Monday, 13 February 2023
Home insurance customers in NSW will see a reduction of around 15 per cent in their annual premium costs if the next State Government removes the Emergency Services Levy (ESL) and finds a fairer way to fund emergency services, a new report from the Insurance Council of Australia (ICA) finds today.
Released in the lead up to next month’s state election, A Stronger NSW finds that because of the ESL NSW insurance customers are paying nearly three times the amount of state taxes than Victorian insurance customers.
This is contributing to an estimated 13 per cent of NSW households being uninsured – double the rate in Victoria.
NSW is the only mainland state that still funds emergency services by applying a levy on insurance, which is currently adding around 18 per cent to home insurance premiums and up to 40 per cent to business cover.
To support its call for reform of the ESL, a state-wide advertising campaign commences today calling on the next NSW Government to “find a fairer way” to fund emergency services and bring NSW in line with every other mainland state and territory.
This campaign is backed by new research conducted for the Insurance Council which shows that almost two-thirds of NSW voters (65%) support removing the ESL and replacing it with an alternative funding model for emergency services.

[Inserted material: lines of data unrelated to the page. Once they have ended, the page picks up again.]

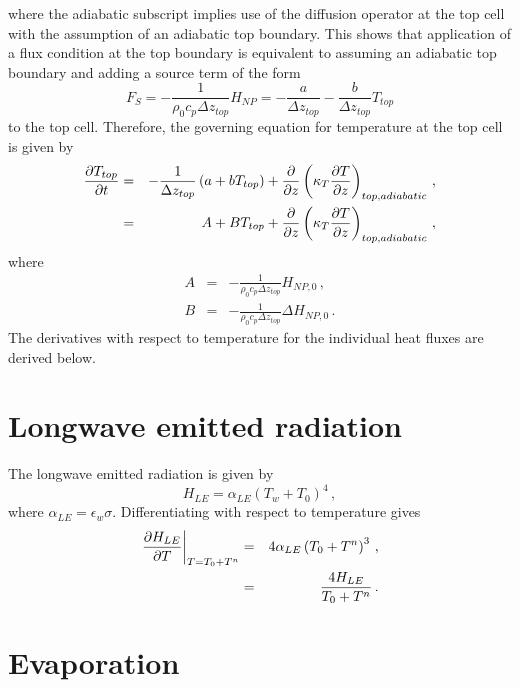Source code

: \documentclass[12pt]{article}
\begin{document}
where the adiabatic subscript implies use of the diffusion operator at the
top cell with the assumption of an adiabatic top boundary.  This shows
that application of a flux condition at the top boundary is equivalent to
assuming an adiabatic top boundary and adding a source term of the form
\[
F_S = -\frac{1}{\rho_0 c_p \Delta z_{top}}H_{NP} = -\frac{a}{\Delta z_{top}} - \frac{b}{\Delta z_{top}} T_{top}
\]
to the top cell.
Therefore, the governing equation for temperature at the top cell is given by
\begin{eqnarray*}
\frac{\partial{T_{top}}}{\partial{t}} &=& -\frac{1}{\Delta z_{top}}\left(a + b T_{top}\right)
               +\frac{\partial{}}{\partial{z}}\left(\kappa_T\frac{\partial{T}}{\partial{z}}\right)_{top,adiabatic}\,,\\
               &=& A + B T_{top}
               +\frac{\partial{}}{\partial{z}}\left(\kappa_T\frac{\partial{T}}{\partial{z}}\right)_{top,adiabatic}\,,
\end{eqnarray*}
where
\begin{eqnarray*}
A &=& -\frac{1}{\rho_0 c_p \Delta z_{top}}H_{NP,0}\,,\\
B &=& -\frac{1}{\rho_0 c_p \Delta z_{top}}\Delta H_{NP,0}\,.
\end{eqnarray*}
The derivatives with respect to temperature for the individual heat fluxes
are derived below. 

\section{Longwave emitted radiation}

The longwave emitted radiation is given by
\[
H_{LE} = \alpha_{LE}\left(T_w + T_0\right)^4\,,
\]
where $\alpha_{LE}=\epsilon_w\sigma$.
Differentiating with respect to temperature gives
\begin{eqnarray*}
\left.\frac{\partial{H_{LE}}}{\partial{T}}\right|_{T=T_0 + T^n} &=& 4\alpha_{LE}\left(T_0 + T^n\right)^3 \,,\\
                                         &=& \frac{4H_{LE}}{T_0 + T^n}\,.
\end{eqnarray*}

\section{Evaporation}
\end{document}
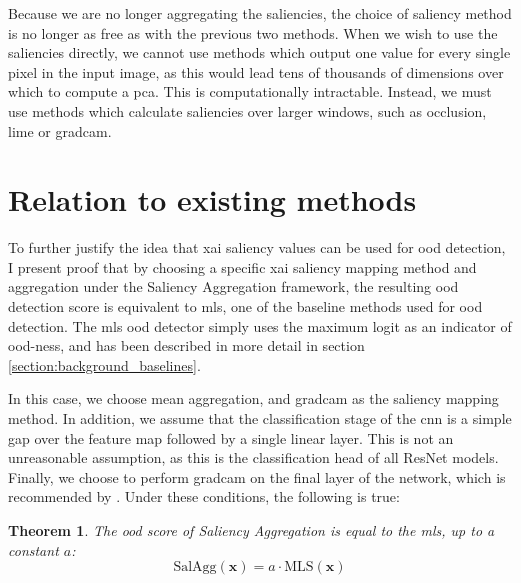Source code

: \documentclass[UKenglish]{uiomasterthesis} %
\newtheorem{theorem}{Theorem}
\theoremstyle{definition}
\begin{document}
\noindent Because we are no longer aggregating the saliencies, the choice of saliency method is no longer as free as with the previous two methods. When we wish to use the saliencies directly, we cannot use methods which output one value for every single pixel in the input image, as this would lead tens of thousands of dimensions over which to compute a \acf{pca}. This is computationally intractable. Instead, we must use methods which calculate saliencies over larger windows, such as occlusion, \ac{lime} or \ac{gradcam}.

\section{Relation to existing methods} \label{section:relation}

To further justify the idea that \ac{xai} saliency values can be used for \ac{ood} detection, I present proof that by choosing a specific \ac{xai} saliency mapping method and aggregation under the Saliency Aggregation framework, the resulting \ac{ood} detection score is equivalent to \ac{mls}, one of the baseline methods used for \ac{ood} detection. The \ac{mls} \ac{ood} detector simply uses the maximum logit as an indicator of \ac{ood}-ness, and has been described in more detail in section \ref{section:background_baselines}.

In this case, we choose mean aggregation, and \ac{gradcam} as the saliency mapping method. In addition, we assume that the classification stage of the \ac{cnn} is a simple \ac{gap} over the feature map followed by a single linear layer. This is not an unreasonable assumption, as this is the classification head of all ResNet models. Finally, we choose to perform \ac{gradcam} on the final layer of the network, which is recommended by \cite{gradcam}. Under these conditions, the following is true:

\begin{theorem} \label{theorem}
The \ac{ood} score of Saliency Aggregation is equal to the \ac{mls}, up to a constant $a$:
\[\text{SalAgg}(\bm{x}) = a \cdot \text{MLS}(\bm{x}) \]
\end{theorem}
\end{document}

In addition to reform of the ESL, A Stronger NSW outlines eight other policy recommendations for the next NSW Government to reduce risk and put downward pressure on the cost of insurance in the State:
- Prevent the development of new homes in high-risk areas by reviewing land use planning arrangements based on water catchments
- Protect homes and communities by investing in measures such as community infrastructure, improved flood early warning systems and home retrofit programs
- Design and construct stronger homes by including the principle of resilience in building standards
- Reform written-off vehicle rules for sustainable car insurance and to promote supply of second-hand vehicles
- Accelerate the transition to electric vehicles by ensuring homes are EV ready and addressing skills shortage in EV repair
- Review current tort law and civil liability settings to increase insurance affordability and availability for small businesses
- Remove unfair insurance requirements from government contracts
- Enable households, communities, government, and agencies to better prepare, protect and respond to disasters through improved and consistent data standards
In 2022 NSW suffered $3.3 billion in insured losses from 150,100 claims relating to extreme weather events, the majority of which came as a result of the February-March floods which cost almost $2.9 billion in insured damages across the State.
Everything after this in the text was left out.